(RED BANK, NJ) -- The expanding Black Press exhibit "Shaping Black Identity and Black Influence on Mass Media," moves into the Ida B. Wells Gallery at the historic T. Thomas Fortune Cultural Center, and opens on Saturday, March 23 at 1:00pm, in celebration of Women’s History Month, where Wells’ crusading story, as the first Black investigative reporter is featured. Commissioned artist, Kimberly Moore, formerly of the Jersey Shore, through colorful renderings of Wells, brings a fitting aesthetic to the gallery space.
Guest speaker, Caroline Hunter Williams, will set the tone for the opening of the interactive exhibit, at 3:00pm, when she takes the floor with a story that only she can tell. A founding member of the Polaroid Revolutionary Workers Movement, Williams was an important catalyst for world change, whose voice and actions led to the toppling of South Africa’s apartheid government. Today she would be referred to as a “disrupter.”
Visitors will be introduced to other women like Mollie Moon, who today would be considered a major influencer. Moon was a Black New York socialite, who raised hundreds of thousands of dollars for the Civil Rights Movement.
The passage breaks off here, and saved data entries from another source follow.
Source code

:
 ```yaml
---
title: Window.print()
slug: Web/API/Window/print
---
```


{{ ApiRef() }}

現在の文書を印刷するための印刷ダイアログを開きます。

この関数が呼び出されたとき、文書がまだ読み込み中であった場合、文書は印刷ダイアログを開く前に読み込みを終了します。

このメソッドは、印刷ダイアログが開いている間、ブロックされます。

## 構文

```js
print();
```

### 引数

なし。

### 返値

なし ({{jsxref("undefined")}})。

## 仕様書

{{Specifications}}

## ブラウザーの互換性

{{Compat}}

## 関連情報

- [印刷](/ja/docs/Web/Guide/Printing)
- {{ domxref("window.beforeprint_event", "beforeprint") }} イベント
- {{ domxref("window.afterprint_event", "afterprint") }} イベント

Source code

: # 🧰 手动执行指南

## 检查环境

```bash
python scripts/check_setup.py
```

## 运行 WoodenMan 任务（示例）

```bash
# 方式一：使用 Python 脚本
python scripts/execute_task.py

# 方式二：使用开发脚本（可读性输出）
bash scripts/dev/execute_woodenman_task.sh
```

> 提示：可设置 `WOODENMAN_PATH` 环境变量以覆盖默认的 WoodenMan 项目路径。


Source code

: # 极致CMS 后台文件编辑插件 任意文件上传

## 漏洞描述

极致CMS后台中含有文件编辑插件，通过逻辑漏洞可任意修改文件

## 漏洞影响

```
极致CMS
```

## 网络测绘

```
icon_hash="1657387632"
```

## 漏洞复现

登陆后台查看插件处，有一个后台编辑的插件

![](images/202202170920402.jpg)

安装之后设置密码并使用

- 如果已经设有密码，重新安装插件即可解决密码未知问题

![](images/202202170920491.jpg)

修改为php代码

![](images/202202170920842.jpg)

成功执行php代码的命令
Visitor's will also see the invitation that Ethel Payne, “The First Lady of the Black Press,” received in 1963 from President John F. Kennedy to attend the 100th Anniversary Ceremony honoring President Lincoln’s signing of the Emancipation Proclamation that ended slavery.
The exhibit also includes a salute to Ebony Magazine and Eunice Johnson, the founder of Ebony Fashion Fair, a traveling fashion extravaganza. The year, “1968,” is a feature that captures a pivotal time in America, after the death of Dr. Martin Luther King Jr., when those leading the charge in Shaping Black Identity took a bold stance against America’s status quo. No one defines this more than the trailblazing disrupter, Shirley Chisholm, the first African American woman from Brooklyn, New York, elected to the U.S. Congress, in 1968.
Tickets are $15 and available for purchase online. The T. Thomas Fortune Cultural Center is located at 94 Drs. James Parker Blvd. in Red Bank, New Jersey.